NAPOLITANO STACCA IL TELEFONO: NON C’E NESSUNA CRISI, NON ESSENDOCI STATO ALCUN VOTO DI SFIDUCIA
IL CAPO DELLO STATO, INFASTIDITO DAI RICHIAMI ALLE ELEZIONI ANTICIPATE, PREFERISCE FAR DECANTARE LE TENSIONI E SALVAGUARDARE L’INTERESSE GENERALE DEL PAESE…IL RITORNO ALLE URNE SAREBBE UN OGGETTIVO DANNO PER L’ITALIA E IL CAPO DELLO STATO NON SI FA DETTARE I TEMPI DA ALTRI
Colloqui telefonici ridotti al minimo indispensabile, profilo istituzionale, nessuna dichiarazione ai giornalisti.
Il capo dello Stato, Giorgio Napolitano, era partito per le Eolie il giorno prima della votazione sul caso Caliendo, sfuggendo così alle polemiche politiche che ne sono derivate.
La sua linea è chiara: una crisi nella maggioranza non c’è perchè non c’è stato alcun voto di sfiducia al governo.
Anzi, l’ultimo voto registrato dal governo è stato di ampia fiducia sulla manovra economica.
Il dibattito aperto dal premier sul possibile voto anticipato non fa che infastidirlo e diventa irritazione quando sente anche parlare di ipotetiche date.
Il suo pensiero lo aveva anticipato nei giorni scorsi: è necessario un supplemento di responsabilità da parte di tutti, vista la situazione economica e sociale non proprio rosea.
Esiste poi un precedente analogo a quanto si è verificato all’interno dell’attuale maggioranza.
Nel maggio 2007 vi fu una scissione parlamentare all’interno del gruppo dell’Ulivo: Mussi e Salvi ruppero con il partito che si avviava a formare il Pd e crearono i gruppi parlamentari di Sinistra Democratica, sia alla Camera che al Senato, ma restarono nella maggioranza di Prodi.
Cosa che i gruppi di “Futuro e Libertà ” hanno garantito in modo identico.
Se poi qualcuno vorrà forzare la situazione se ne assumerà la responsabilità . Dato per scontato che le elezioni rappresenterebbero un danno per la continuità istituzionale del Paese, ogni via costituzionale sarà seguita, nel caso di rottura, per verificare se ci saranno ipotesi alternative.
Nulla di strano: come per Prodi, Napolitano chiederebe la parlamentarizzazione della crisi, cioè il rinvio del governo Berlusconi alle camere per verificare se ha ancora la fiducia.
Se non l’avesse, si aprirebbero le consultazioni di prammatica.
Quando cadde il governo Prodi, Napolitano registrò che non c’era una maggioranza favorevole al ritorno alle urne e assegnò a Marini un incarico esplorativo.
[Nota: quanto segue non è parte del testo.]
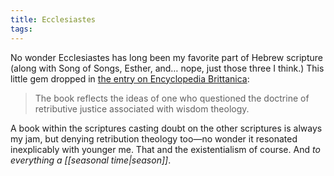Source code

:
 ```yaml
---
title: Ecclesiastes
tags:
---
```

No wonder Ecclesiastes has long been my favorite part of Hebrew scripture (along with Song of Songs, Esther, and… nope, just those three I think.) This little gem dropped in [the entry on Encyclopedia Brittanica](https://www.britannica.com/topic/Ecclesiastes-Old-Testament): 

> The book reflects the ideas of one who questioned the doctrine of retributive justice associated with wisdom theology.

A book within the scriptures casting doubt on the other scriptures is always my jam, but denying retribution theology too—no wonder it resonated inexplicably with younger me. That and the existentialism of course. And *to everything a [[seasonal time|season]]*. 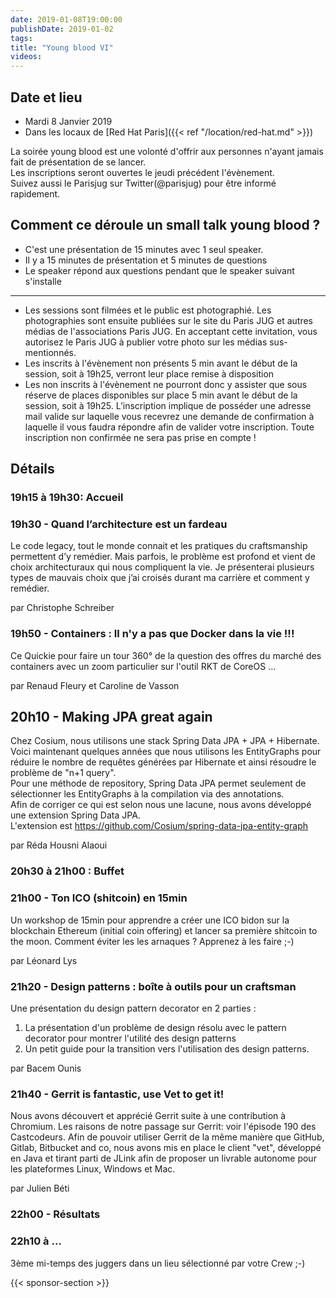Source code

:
 ```yaml
---
date: 2019-01-08T19:00:00
publishDate: 2019-01-02
tags:
title: "Young blood VI"
videos:
---
```


## Date et lieu

- Mardi 8 Janvier 2019
- Dans les locaux de [Red Hat Paris]({{< ref "/location/red-hat.md" >}})

La soirée young blood est une volonté d'offrir aux personnes n'ayant jamais fait de présentation de se lancer.  
Les inscriptions seront ouvertes le jeudi précédent l'évènement.  
Suivez aussi le Parisjug sur Twitter(@parisjug) pour être informé rapidement.

## Comment ce déroule un small talk young blood ?

* C'est une présentation de 15 minutes avec 1 seul speaker.
* Il y a 15 minutes de présentation et 5 minutes de questions
* Le speaker répond aux questions pendant que le speaker suivant s'installe

---

* Les sessions sont filmées et le public est photographié. Les photographies sont ensuite publiées sur le site du Paris JUG et autres médias de l'associations Paris JUG. En acceptant cette invitation, vous autorisez le Paris JUG à publier votre photo sur les médias sus-mentionnés.
* Les inscrits à l'évènement non présents 5 min avant le début de la session, soit à 19h25, verront leur place remise à disposition
* Les non inscrits à l'évènement ne pourront donc y assister que sous réserve de places disponibles sur place 5 min avant le début de la session, soit à 19h25.
  L’inscription implique de posséder une adresse mail valide sur laquelle vous recevrez une demande de confirmation à laquelle il vous faudra répondre afin de valider votre inscription. Toute inscription non confirmée ne sera pas prise en compte !

## Détails

### 19h15 à 19h30: Accueil

### 19h30 - Quand l’architecture est un fardeau

Le code legacy, tout le monde connait et les pratiques du craftsmanship permettent d’y remédier. Mais parfois, le problème est profond et vient de choix architecturaux qui nous compliquent la vie. Je présenterai plusieurs types de mauvais choix que j’ai croisés durant ma carrière et comment y remédier.

par Christophe Schreiber

### 19h50 - Containers : Il n'y a pas que Docker dans la vie !!!

Ce Quickie pour faire un tour 360° de la question des offres du marché des containers avec un zoom particulier sur l'outil RKT de CoreOS ...

par Renaud Fleury et Caroline de Vasson

## 20h10 - Making JPA great again

Chez Cosium, nous utilisons une stack Spring Data JPA + JPA + Hibernate.  
Voici maintenant quelques années que nous utilisons les EntityGraphs pour réduire le nombre de requêtes générées par Hibernate et ainsi résoudre le problème de "n+1 query".  
Pour une méthode de repository, Spring Data JPA permet seulement de sélectionner les EntityGraphs à la compilation via des annotations.  
Afin de corriger ce qui est selon nous une lacune, nous avons développé une extension Spring Data JPA.  
L'extension est https://github.com/Cosium/spring-data-jpa-entity-graph

par Réda Housni Alaoui

### 20h30 à 21h00 : Buffet

### 21h00 - Ton ICO (shitcoin) en 15min

Un workshop de 15min pour apprendre a créer une ICO bidon sur la blockchain Ethereum (initial coin offering) et lancer sa première shitcoin to the moon. Comment éviter les les arnaques ? Apprenez à les faire ;-)

par Léonard Lys

### 21h20 - Design patterns : boîte à outils pour un craftsman

Une présentation du design pattern decorator en 2 parties :

1. La présentation d'un problème de design résolu avec le pattern decorator pour montrer l'utilité des design patterns
2. Un petit guide pour la transition vers l'utilisation des design patterns. 

par Bacem Ounis

### 21h40 - Gerrit is fantastic, use Vet to get it!

Nous avons découvert et apprécié Gerrit suite à une contribution à Chromium. Les raisons de notre passage sur Gerrit: voir l'épisode 190 des Castcodeurs.
Afin de pouvoir utiliser Gerrit de la même manière que GitHub, Gitlab, Bitbucket and co, nous avons mis en place le client "vet", développé en Java et tirant parti de JLink afin de proposer un livrable autonome pour les plateformes Linux, Windows et Mac.

par Julien Béti

### 22h00 - Résultats

### 22h10 à ...

3ème mi-temps des juggers dans un lieu sélectionné par votre Crew ;-)

{{< sponsor-section >}}
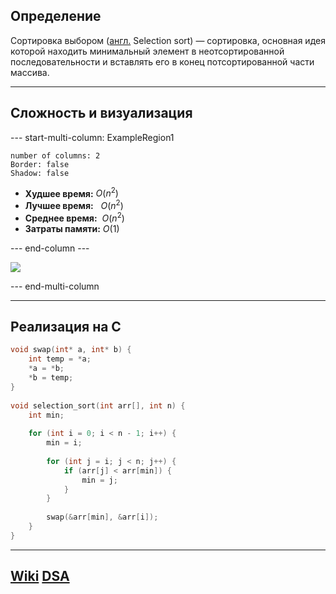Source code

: ## Определение
Сортировка выбором ([англ.](https://ru.wikipedia.org/wiki/%D0%90%D0%BD%D0%B3%D0%BB%D0%B8%D0%B9%D1%81%D0%BA%D0%B8%D0%B9_%D1%8F%D0%B7%D1%8B%D0%BA "Английский язык") Selection sort) — сортировка, основная идея которой находить минимальный элемент в неотсортированной последовательности и вставлять его в конец потсортированной части массива.

---
## Сложность и визуализация
--- start-multi-column: ExampleRegion1  
```column-settings  
number of columns: 2  
Border: false
Shadow: false
```

- **Худшее время:** $O(n^2)$
- **Лучшее время:**   $O(n^2)$
- **Среднее время:**  $O(n^2)$
- **Затраты памяти:** $O(1)$

--- end-column ---

![](select_sort.gif)

--- end-multi-column

---
## Реализация на C
```c
void swap(int* a, int* b) {
	int temp = *a;
	*a = *b;
	*b = temp;
}
  
void selection_sort(int arr[], int n) {
	int min;
	  
	for (int i = 0; i < n - 1; i++) {
		min = i;
		  
		for (int j = i; j < n; j++) {
			if (arr[j] < arr[min]) {
				min = j;
			}
		}
		  
		swap(&arr[min], &arr[i]);
	}
}
```

---
## [Wiki](https://ru.wikipedia.org/wiki/Сортировка_выбором) [DSA](https://www.w3schools.com/dsa/dsa_algo_selectionsort.php)
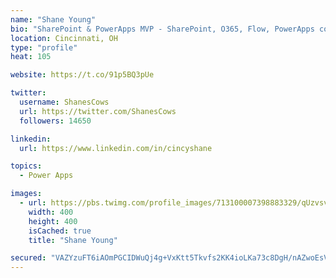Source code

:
 ```yaml
---
name: "Shane Young"
bio: "SharePoint & PowerApps MVP - SharePoint, O365, Flow, PowerApps consulting? @PowerApps911 | Pure Snark? You found it."
location: Cincinnati, OH
type: "profile"
heat: 105

website: https://t.co/91p5BQ3pUe

twitter:
  username: ShanesCows
  url: https://twitter.com/ShanesCows
  followers: 14650

linkedin:
  url: https://www.linkedin.com/in/cincyshane

topics:
  - Power Apps

images:
  - url: https://pbs.twimg.com/profile_images/713100007398883329/qUzvsvQ3_400x400.jpg
    width: 400
    height: 400
    isCached: true
    title: "Shane Young"

secured: "VAZYzuFT6iAOmPGCIDWuQj4g+VxKtt5Tkvfs2KK4ioLKa73c8DgH/nAZwoEsVE/KvmNSV+OPPuzRS5yovsZZ3IyFY8sH/aeNCLgASt4vmZ4vR4fKOvYKMnDg1AMCFsgvizw9IsXB7gx5GGWK/RstFI0sldqPNWNn9aJMuan2JAaHhSj8Ip16HGTT9pu/zAoFxP06SDp/u+WqNMUaNFF/R6XU0D0JBfoYUaTjiOdZFIUVVNdth6Sh4teZVXeDFqZBq90nw9ku9Taa39ZQi1QKMom5K5jeb71eGN1BR6FRGPiYj4C46KZ3Iucyz6TSC1pd9Fy/NenPZB8KVt+A2JJOfsGWRS29ZeieR0p7MubirAhxemyAfoSuF5h+VKFBApUlwsAP3jUau+ljqaPFSu4fvdF8i9hzpLY0aQj77TC2HtY=;6gAzoU4F1kMAama9VHfvEg=="
---
```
Se si formerà una maggioranza propensa al non ritorno al voto, il capo dello Stato non potrà che prenderne atto e dare un incarico per un governo tecnico o di profilo istituzionale.
Sarà il presidente designato a tracciarne ruoli, modi e tempi operativi, sottoponendosi al voto delle Camere.
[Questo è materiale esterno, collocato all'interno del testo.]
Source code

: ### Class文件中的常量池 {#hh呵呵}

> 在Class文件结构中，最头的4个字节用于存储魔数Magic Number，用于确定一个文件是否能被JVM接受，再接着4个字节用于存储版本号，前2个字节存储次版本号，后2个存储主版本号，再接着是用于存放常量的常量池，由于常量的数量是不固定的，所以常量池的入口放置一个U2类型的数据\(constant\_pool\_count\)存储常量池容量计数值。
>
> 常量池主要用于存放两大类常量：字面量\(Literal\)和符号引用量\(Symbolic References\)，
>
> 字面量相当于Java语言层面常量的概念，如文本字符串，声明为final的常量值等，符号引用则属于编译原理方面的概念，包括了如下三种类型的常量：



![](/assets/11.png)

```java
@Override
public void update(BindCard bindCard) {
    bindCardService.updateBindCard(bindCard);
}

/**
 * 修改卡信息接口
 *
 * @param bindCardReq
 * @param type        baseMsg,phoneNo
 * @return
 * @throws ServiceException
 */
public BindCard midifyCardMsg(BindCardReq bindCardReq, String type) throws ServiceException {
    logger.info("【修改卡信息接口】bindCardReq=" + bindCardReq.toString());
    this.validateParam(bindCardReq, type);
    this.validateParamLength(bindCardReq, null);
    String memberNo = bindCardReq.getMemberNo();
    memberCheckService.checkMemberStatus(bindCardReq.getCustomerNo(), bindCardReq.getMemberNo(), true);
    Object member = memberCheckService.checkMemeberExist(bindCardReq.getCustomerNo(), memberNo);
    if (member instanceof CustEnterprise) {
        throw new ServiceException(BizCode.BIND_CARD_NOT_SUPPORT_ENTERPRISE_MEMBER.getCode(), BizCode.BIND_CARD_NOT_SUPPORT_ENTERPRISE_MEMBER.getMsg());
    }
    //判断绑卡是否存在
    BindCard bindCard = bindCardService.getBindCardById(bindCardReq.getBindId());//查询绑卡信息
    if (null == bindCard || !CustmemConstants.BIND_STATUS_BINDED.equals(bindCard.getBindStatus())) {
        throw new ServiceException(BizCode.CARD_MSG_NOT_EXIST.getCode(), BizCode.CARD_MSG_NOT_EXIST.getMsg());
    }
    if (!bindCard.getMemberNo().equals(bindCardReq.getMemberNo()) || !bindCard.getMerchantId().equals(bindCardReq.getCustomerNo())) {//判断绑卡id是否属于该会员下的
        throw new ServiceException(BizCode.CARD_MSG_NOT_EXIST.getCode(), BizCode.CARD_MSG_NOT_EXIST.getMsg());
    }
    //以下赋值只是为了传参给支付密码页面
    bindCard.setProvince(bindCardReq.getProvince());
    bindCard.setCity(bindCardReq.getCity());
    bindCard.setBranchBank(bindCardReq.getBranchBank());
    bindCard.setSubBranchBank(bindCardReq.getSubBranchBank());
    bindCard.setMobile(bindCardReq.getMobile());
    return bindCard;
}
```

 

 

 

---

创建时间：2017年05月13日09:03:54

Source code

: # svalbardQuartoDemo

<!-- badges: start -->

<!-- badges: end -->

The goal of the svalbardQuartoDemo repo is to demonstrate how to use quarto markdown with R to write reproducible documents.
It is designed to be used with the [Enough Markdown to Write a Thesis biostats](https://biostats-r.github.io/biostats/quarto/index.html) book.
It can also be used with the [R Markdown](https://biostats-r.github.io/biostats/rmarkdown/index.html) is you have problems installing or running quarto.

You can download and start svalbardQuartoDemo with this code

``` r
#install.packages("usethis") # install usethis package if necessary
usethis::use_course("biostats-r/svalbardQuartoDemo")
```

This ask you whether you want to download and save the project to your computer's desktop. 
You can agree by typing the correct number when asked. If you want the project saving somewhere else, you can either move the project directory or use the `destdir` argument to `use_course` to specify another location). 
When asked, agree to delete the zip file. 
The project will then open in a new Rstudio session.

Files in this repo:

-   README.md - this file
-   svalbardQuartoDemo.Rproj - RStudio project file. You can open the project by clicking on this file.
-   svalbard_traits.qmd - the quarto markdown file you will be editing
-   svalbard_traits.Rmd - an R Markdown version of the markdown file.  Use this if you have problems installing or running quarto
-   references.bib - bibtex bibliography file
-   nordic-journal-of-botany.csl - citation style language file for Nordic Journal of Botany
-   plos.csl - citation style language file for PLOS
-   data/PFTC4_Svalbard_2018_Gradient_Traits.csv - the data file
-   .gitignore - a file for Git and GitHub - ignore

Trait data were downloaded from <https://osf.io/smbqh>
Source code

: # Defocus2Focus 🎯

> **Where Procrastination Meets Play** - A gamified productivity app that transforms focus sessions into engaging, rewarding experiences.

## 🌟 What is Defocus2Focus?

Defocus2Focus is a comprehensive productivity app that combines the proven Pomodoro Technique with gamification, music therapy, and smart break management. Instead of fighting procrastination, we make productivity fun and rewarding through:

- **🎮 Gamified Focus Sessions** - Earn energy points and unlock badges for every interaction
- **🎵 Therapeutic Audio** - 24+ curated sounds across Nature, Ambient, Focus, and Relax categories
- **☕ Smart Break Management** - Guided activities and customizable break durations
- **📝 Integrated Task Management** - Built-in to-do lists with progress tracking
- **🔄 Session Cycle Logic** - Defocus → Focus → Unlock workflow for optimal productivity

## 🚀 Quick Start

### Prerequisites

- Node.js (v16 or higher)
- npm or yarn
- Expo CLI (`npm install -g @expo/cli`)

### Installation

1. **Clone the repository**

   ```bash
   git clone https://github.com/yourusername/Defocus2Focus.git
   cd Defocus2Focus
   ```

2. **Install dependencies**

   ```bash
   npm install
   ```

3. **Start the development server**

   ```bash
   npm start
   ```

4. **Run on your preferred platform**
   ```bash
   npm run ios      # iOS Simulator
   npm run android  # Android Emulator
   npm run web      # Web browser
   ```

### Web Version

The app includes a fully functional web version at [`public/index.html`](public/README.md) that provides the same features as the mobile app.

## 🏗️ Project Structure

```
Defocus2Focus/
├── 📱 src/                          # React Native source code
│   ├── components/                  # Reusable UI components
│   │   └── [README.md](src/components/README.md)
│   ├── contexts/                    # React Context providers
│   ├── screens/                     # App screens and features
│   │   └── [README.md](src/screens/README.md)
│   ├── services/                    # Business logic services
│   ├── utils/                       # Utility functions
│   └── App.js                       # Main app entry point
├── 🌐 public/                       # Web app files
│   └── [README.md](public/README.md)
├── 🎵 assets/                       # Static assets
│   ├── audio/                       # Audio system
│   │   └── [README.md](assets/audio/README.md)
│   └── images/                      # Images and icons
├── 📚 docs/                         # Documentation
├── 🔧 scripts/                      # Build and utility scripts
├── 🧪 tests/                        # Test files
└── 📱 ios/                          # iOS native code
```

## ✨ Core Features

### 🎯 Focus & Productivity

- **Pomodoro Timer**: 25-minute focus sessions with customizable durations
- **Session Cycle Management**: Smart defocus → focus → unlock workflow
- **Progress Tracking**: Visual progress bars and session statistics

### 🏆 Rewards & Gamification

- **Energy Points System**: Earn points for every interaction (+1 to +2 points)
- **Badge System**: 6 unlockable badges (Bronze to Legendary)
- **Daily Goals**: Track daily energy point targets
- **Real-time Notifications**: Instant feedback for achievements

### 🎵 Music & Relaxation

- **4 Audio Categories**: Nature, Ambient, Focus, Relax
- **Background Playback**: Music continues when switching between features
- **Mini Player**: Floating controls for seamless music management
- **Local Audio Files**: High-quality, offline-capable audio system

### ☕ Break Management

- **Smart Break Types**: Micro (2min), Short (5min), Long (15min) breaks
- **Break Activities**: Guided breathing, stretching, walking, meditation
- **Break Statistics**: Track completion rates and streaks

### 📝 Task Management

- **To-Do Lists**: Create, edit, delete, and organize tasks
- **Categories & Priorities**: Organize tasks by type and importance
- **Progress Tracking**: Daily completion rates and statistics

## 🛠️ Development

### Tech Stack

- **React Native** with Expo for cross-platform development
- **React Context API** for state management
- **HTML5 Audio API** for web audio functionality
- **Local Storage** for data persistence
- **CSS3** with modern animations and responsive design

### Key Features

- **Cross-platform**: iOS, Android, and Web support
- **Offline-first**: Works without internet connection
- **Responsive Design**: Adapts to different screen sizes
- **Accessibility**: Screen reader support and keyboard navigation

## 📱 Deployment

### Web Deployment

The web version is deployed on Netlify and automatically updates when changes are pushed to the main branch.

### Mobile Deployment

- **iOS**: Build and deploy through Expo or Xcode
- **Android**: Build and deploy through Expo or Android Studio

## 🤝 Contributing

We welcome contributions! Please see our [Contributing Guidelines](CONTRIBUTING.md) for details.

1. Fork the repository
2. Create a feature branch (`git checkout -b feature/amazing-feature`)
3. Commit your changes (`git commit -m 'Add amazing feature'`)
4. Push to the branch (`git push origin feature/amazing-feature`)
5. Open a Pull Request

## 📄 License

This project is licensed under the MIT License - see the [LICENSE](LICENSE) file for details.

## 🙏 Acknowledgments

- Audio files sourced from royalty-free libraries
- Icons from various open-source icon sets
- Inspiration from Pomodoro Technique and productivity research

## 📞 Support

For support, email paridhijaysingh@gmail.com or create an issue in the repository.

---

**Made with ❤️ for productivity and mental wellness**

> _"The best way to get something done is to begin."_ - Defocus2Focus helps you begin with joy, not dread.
Solo qualora l’iter previsto dalla Costituzione non portasse ad alcun risultato, Napolitano prenderebbe atto che le elezioni sono l’unica soluzione.
I regolamenti interni tra componenti, i richiami interessati alle urne branditi come clave non lo devono e possono giustamente interessare.
Un presidente del Consiglio deve pensare a governare fino a un eventuale voto di sfiducia che lo privi della maggioranza.
Non a fissare date di elezioni che non gli competono.